BEGIN Exercise material

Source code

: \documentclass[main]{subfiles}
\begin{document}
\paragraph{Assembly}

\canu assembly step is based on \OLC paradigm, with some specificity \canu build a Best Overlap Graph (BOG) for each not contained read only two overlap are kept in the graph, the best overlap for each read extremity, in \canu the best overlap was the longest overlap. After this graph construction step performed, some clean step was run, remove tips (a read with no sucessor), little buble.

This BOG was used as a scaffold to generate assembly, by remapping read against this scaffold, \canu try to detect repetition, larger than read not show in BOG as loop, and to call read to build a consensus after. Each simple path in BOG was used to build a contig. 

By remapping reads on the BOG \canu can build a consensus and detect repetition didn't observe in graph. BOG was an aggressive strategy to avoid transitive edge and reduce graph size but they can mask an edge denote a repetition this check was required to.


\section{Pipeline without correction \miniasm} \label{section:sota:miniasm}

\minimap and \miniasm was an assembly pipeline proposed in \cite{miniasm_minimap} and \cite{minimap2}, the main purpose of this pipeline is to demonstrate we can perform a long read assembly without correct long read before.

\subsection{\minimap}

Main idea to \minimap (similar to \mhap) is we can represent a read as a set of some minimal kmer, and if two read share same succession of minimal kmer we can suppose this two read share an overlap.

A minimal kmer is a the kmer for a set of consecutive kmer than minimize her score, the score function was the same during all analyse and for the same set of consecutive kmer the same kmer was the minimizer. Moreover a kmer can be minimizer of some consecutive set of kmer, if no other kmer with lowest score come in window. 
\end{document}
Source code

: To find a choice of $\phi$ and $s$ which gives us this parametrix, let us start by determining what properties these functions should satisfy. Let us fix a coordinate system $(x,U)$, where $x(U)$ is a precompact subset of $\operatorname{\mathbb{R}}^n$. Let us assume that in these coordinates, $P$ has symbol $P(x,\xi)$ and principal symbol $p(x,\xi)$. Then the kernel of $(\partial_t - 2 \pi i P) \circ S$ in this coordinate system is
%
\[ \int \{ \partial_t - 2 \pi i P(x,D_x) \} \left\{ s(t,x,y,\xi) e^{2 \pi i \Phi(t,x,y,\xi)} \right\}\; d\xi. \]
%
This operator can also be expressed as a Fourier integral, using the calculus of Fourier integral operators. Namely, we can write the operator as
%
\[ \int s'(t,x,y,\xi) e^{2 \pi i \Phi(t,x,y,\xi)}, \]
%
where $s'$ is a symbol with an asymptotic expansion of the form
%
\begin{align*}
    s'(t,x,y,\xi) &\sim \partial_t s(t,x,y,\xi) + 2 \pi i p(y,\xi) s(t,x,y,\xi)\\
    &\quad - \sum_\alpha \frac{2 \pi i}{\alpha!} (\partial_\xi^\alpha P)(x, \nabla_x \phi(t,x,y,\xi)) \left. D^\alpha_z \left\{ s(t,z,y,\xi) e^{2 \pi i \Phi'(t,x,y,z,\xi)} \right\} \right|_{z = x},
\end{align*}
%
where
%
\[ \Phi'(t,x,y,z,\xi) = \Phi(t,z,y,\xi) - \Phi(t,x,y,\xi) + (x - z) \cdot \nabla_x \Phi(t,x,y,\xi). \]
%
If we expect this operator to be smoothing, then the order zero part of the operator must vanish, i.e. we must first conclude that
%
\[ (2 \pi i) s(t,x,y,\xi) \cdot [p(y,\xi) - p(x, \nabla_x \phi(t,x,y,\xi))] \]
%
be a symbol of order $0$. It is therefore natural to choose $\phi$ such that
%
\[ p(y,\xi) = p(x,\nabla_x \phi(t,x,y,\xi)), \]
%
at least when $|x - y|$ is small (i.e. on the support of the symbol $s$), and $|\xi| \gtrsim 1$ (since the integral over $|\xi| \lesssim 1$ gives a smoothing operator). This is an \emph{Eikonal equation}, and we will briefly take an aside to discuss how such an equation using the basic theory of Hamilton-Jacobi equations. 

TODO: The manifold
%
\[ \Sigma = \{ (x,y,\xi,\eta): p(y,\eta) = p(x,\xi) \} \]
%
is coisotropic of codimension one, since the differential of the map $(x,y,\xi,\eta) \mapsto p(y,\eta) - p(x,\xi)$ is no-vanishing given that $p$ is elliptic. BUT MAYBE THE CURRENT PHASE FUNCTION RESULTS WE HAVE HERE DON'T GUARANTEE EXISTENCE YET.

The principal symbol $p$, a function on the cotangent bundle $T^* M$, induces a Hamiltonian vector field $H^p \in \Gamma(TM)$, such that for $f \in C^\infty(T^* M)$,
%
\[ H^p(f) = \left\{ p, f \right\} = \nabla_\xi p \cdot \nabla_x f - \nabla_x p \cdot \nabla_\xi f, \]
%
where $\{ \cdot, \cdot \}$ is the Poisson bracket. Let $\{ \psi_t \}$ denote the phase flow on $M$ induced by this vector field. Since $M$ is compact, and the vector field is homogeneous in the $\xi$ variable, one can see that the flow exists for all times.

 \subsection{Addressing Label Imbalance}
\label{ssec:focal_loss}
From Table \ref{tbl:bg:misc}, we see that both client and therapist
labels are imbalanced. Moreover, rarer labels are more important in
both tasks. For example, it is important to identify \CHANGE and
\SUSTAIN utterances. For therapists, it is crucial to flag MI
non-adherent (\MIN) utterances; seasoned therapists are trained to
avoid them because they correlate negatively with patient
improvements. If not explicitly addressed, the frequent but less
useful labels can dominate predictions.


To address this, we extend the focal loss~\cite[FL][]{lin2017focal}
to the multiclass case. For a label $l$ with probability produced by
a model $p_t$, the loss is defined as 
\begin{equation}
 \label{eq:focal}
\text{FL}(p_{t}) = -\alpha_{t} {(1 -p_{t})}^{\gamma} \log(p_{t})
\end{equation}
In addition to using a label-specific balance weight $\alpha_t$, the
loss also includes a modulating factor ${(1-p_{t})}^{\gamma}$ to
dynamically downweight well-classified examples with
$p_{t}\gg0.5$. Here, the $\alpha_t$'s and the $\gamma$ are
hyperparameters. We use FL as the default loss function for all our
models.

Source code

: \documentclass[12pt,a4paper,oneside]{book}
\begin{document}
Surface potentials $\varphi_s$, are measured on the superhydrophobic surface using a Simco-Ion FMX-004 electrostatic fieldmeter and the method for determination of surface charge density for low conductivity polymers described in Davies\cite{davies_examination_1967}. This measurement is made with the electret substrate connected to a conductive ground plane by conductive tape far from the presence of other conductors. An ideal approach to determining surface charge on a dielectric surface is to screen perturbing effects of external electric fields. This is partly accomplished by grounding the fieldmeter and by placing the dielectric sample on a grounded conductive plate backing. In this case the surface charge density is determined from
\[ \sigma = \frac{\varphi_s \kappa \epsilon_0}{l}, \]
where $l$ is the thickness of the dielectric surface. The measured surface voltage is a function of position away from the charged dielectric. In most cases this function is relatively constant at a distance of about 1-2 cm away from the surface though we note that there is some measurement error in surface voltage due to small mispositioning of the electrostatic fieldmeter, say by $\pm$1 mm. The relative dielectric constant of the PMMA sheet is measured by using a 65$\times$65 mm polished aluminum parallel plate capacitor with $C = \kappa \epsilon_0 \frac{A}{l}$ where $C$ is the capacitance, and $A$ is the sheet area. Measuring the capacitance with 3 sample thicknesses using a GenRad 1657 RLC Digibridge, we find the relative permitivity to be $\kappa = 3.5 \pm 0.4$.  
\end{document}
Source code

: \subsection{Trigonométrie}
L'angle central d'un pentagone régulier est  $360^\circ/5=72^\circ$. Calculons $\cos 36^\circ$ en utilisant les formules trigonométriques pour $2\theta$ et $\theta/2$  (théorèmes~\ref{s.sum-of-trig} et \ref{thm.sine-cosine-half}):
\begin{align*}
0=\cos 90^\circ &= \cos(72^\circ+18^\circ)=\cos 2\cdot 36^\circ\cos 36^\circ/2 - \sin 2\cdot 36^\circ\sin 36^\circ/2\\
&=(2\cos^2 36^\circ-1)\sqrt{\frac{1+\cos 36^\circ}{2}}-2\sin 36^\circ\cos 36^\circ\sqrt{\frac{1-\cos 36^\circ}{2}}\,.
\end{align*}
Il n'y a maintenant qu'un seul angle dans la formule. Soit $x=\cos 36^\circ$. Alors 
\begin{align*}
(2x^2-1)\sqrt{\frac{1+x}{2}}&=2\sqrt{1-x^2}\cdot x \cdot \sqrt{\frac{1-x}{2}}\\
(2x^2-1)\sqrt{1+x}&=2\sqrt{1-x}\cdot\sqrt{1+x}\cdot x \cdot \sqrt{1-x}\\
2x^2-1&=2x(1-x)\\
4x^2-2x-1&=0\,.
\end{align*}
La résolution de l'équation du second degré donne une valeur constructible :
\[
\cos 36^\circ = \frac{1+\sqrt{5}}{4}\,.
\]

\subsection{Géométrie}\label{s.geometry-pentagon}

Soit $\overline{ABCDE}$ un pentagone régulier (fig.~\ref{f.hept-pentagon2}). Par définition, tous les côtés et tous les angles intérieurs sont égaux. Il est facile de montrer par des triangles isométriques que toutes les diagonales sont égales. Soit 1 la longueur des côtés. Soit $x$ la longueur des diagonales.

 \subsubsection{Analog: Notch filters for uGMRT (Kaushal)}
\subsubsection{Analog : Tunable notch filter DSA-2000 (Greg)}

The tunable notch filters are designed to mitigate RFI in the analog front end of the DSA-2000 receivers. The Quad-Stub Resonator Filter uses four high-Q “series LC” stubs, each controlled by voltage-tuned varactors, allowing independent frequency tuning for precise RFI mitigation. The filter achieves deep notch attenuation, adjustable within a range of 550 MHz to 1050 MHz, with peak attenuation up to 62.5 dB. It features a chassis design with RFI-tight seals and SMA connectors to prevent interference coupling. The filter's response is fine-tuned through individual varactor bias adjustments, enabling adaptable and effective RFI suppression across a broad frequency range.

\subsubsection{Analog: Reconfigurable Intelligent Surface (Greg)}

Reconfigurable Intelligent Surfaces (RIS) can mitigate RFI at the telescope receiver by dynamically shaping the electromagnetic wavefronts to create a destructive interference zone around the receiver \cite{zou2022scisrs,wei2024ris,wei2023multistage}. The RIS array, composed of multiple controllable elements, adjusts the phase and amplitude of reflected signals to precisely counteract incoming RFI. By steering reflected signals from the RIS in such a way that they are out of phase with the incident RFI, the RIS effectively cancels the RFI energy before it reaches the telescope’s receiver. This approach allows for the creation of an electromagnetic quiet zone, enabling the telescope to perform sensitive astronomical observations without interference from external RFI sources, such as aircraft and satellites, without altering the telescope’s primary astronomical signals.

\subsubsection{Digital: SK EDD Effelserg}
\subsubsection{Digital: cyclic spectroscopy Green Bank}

END Exercise material

> [Exercise instructions]
All that belongs in the answer is an exact copy of the lines from the start of the records above through the line with "sucessor), little buble.".

> [Your solution]
Source code

: \documentclass[main]{subfiles}
\begin{document}
\paragraph{Assembly}

\canu assembly step is based on \OLC paradigm, with some specificity \canu build a Best Overlap Graph (BOG) for each not contained read only two overlap are kept in the graph, the best overlap for each read extremity, in \canu the best overlap was the longest overlap. After this graph construction step performed, some clean step was run, remove tips (a read with no sucessor), little buble.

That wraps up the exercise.